- _AIM OF THE EXERCISE_
Look below for the line that has "- Implement error rate monitoring". Set down the lines from there through the line that has "The Kubernetes-like features", exactly as written.

- _EXERCISE INPUTS_
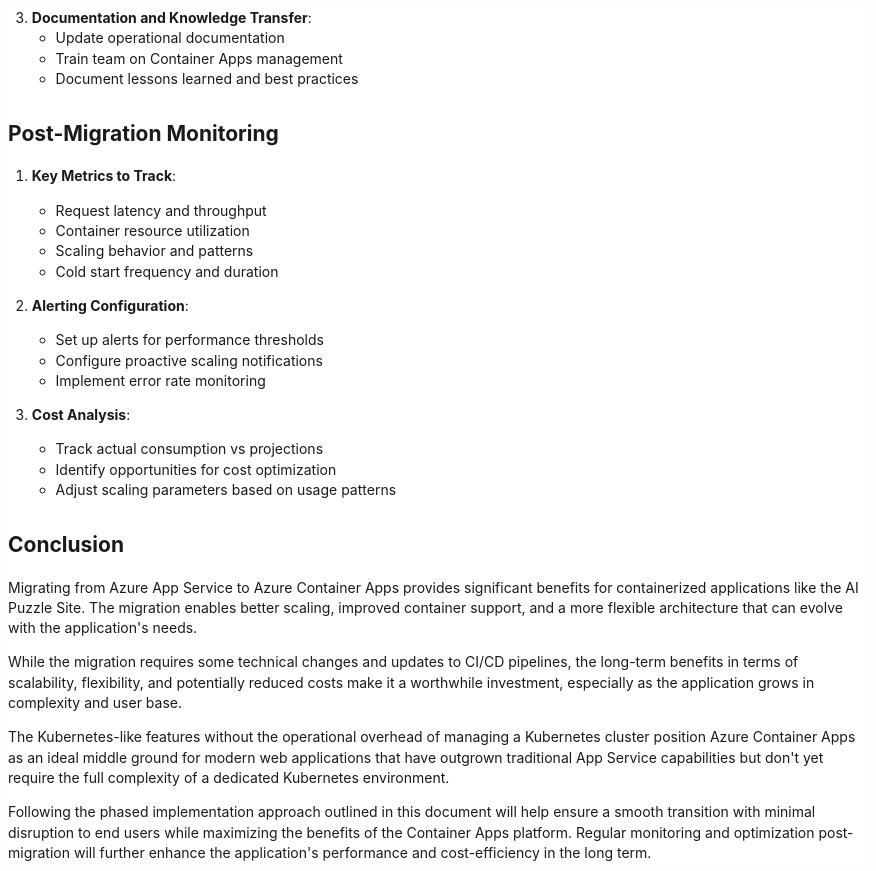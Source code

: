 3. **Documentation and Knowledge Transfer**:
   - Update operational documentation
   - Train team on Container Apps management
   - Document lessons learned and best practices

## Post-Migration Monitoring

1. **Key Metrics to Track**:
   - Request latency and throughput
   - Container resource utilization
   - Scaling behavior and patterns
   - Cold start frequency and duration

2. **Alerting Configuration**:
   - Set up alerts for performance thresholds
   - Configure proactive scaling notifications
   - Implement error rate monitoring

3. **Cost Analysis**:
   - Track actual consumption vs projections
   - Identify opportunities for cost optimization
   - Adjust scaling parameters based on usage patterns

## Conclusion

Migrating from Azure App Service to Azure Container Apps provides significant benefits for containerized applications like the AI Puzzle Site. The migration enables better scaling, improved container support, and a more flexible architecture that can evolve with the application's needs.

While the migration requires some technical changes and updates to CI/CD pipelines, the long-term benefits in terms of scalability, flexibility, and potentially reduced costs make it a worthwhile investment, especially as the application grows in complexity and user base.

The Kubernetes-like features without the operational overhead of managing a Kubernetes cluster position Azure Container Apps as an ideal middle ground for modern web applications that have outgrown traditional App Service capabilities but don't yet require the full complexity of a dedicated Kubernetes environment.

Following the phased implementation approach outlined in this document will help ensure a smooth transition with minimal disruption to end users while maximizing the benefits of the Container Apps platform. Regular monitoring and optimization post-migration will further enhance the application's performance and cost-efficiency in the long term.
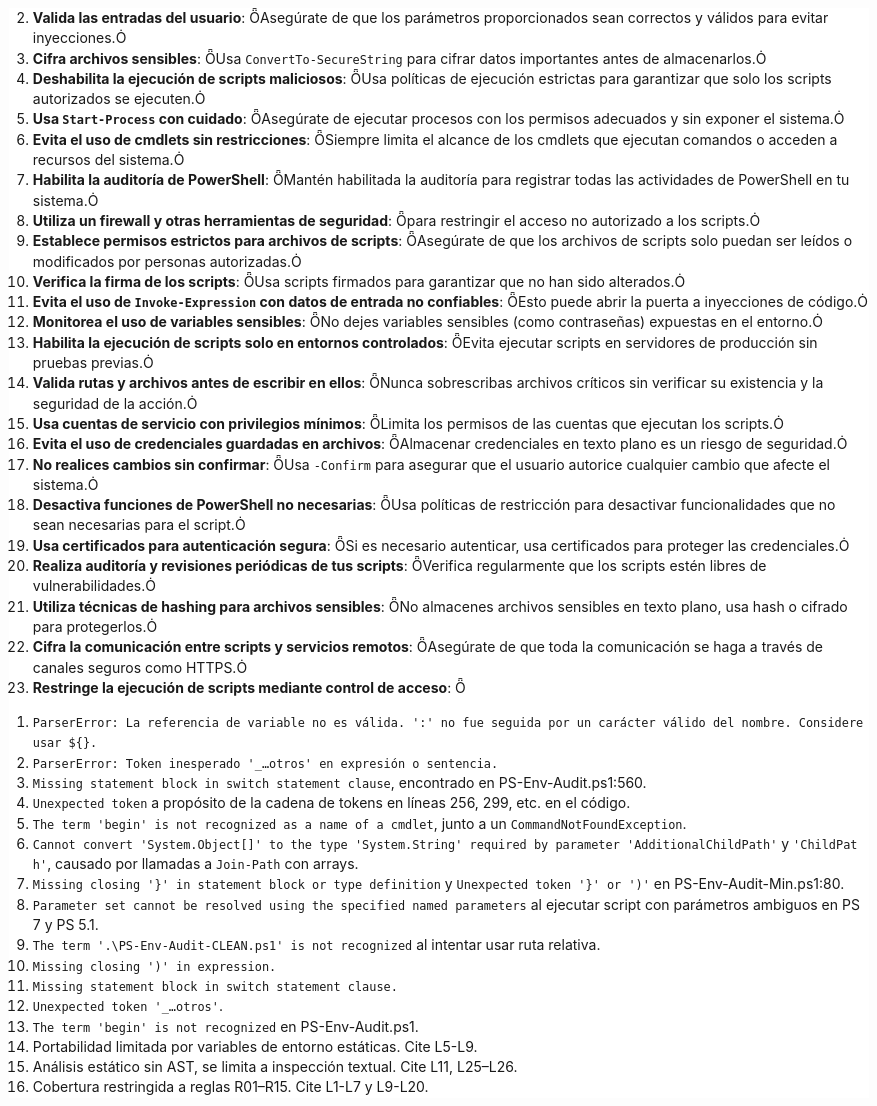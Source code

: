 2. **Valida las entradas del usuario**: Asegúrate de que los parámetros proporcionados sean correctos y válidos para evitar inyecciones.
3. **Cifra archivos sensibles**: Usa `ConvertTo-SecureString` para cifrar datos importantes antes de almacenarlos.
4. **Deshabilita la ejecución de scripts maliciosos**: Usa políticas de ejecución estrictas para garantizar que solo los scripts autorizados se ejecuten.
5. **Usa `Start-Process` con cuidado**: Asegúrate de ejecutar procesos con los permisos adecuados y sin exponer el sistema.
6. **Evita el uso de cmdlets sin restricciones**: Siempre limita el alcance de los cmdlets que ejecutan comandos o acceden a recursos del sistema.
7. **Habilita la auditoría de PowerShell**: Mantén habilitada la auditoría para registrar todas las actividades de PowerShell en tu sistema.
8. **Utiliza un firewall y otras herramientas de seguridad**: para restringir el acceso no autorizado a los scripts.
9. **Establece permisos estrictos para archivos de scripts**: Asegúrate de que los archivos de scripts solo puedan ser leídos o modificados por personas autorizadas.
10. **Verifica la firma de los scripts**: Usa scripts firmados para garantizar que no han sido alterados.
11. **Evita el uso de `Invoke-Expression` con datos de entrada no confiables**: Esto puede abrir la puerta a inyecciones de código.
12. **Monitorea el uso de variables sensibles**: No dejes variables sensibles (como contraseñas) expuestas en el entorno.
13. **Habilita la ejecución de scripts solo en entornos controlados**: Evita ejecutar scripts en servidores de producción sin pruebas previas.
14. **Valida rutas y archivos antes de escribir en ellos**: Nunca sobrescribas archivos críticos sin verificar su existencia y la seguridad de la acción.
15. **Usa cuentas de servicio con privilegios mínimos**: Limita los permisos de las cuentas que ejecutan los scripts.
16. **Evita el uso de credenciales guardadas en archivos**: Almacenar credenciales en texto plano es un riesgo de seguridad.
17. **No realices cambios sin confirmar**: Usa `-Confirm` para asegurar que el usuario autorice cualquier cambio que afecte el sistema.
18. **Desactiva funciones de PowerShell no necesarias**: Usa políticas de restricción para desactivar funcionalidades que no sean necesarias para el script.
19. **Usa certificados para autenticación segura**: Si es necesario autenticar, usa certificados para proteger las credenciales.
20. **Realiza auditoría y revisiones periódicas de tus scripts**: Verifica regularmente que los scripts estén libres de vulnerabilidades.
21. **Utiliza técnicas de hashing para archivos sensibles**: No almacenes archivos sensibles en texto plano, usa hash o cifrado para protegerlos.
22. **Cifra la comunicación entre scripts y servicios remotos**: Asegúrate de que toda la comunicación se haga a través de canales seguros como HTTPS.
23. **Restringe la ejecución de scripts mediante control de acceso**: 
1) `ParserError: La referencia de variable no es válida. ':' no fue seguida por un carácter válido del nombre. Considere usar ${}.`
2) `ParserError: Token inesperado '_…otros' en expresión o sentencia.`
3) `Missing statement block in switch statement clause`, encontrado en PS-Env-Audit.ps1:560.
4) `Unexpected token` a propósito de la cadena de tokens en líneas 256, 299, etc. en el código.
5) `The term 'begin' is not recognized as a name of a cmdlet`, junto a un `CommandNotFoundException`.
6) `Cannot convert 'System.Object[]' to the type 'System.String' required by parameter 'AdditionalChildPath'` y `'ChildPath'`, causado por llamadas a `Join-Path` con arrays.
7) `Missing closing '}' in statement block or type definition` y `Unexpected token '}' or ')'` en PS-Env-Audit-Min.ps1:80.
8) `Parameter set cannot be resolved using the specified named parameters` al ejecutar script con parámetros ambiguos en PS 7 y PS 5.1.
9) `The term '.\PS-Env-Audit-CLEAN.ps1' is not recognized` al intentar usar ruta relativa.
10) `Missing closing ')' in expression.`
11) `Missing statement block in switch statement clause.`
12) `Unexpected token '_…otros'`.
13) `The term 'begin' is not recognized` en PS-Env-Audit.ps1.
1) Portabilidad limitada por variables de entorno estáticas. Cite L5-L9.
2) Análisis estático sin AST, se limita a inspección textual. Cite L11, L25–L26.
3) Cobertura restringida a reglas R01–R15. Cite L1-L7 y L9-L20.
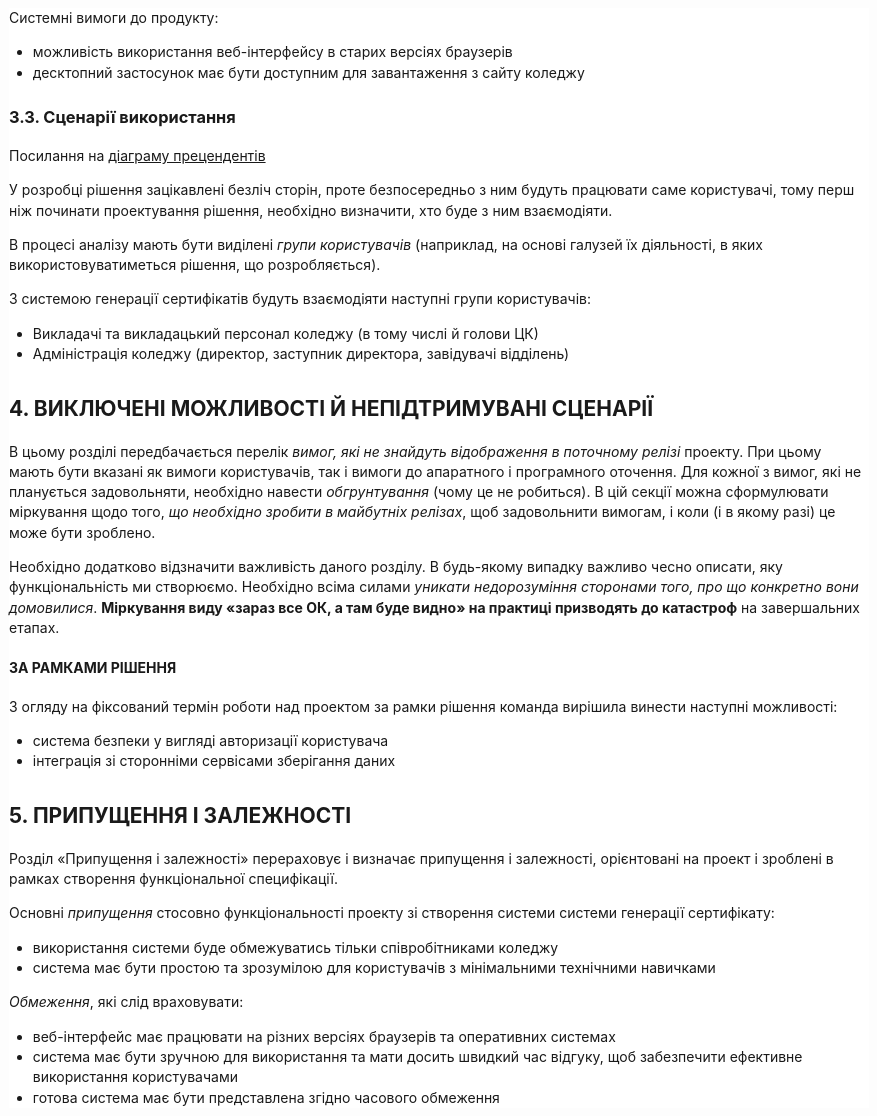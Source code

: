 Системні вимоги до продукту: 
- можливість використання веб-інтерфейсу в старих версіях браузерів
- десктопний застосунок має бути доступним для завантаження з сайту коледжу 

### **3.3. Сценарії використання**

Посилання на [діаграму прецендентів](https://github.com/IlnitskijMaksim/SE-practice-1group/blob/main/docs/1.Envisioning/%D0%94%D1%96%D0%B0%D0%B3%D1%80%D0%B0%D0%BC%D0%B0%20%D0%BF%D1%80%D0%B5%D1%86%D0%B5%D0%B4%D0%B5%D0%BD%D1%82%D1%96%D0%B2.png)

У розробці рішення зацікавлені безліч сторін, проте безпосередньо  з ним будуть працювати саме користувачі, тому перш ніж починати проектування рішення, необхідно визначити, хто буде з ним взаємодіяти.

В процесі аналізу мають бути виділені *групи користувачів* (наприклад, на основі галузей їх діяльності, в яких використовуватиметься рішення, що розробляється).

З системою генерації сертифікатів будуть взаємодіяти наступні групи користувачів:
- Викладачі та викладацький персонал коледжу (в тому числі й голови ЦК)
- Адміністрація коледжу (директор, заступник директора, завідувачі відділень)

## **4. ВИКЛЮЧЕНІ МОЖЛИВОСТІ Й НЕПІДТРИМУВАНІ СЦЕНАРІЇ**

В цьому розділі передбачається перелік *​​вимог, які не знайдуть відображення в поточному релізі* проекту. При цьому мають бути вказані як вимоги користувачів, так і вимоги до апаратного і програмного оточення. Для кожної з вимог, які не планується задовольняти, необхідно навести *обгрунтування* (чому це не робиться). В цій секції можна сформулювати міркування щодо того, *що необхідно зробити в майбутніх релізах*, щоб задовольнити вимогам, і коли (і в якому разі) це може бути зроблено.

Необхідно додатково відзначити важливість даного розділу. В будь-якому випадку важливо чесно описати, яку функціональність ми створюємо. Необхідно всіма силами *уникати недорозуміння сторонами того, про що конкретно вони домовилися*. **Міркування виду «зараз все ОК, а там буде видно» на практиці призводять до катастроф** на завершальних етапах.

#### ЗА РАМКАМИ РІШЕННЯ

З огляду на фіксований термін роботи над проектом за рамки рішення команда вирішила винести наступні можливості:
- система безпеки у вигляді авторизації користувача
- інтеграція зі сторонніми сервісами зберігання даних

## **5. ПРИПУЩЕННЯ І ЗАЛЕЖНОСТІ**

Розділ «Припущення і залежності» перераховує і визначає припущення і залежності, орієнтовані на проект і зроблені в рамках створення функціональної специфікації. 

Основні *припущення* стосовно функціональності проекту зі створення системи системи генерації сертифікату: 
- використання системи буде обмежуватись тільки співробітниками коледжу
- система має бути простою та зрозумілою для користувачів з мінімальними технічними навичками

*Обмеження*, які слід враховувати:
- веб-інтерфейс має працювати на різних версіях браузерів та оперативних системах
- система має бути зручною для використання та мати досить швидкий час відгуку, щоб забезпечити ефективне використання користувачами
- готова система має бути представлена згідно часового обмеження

- _EXERCISE ANSWER_
   - Implement error rate monitoring

3. **Cost Analysis**:
   - Track actual consumption vs projections
   - Identify opportunities for cost optimization
   - Adjust scaling parameters based on usage patterns

## Conclusion

Migrating from Azure App Service to Azure Container Apps provides significant benefits for containerized applications like the AI Puzzle Site. The migration enables better scaling, improved container support, and a more flexible architecture that can evolve with the application's needs.

While the migration requires some technical changes and updates to CI/CD pipelines, the long-term benefits in terms of scalability, flexibility, and potentially reduced costs make it a worthwhile investment, especially as the application grows in complexity and user base.

The Kubernetes-like features without the operational overhead of managing a Kubernetes cluster position Azure Container Apps as an ideal middle ground for modern web applications that have outgrown traditional App Service capabilities but don't yet require the full complexity of a dedicated Kubernetes environment.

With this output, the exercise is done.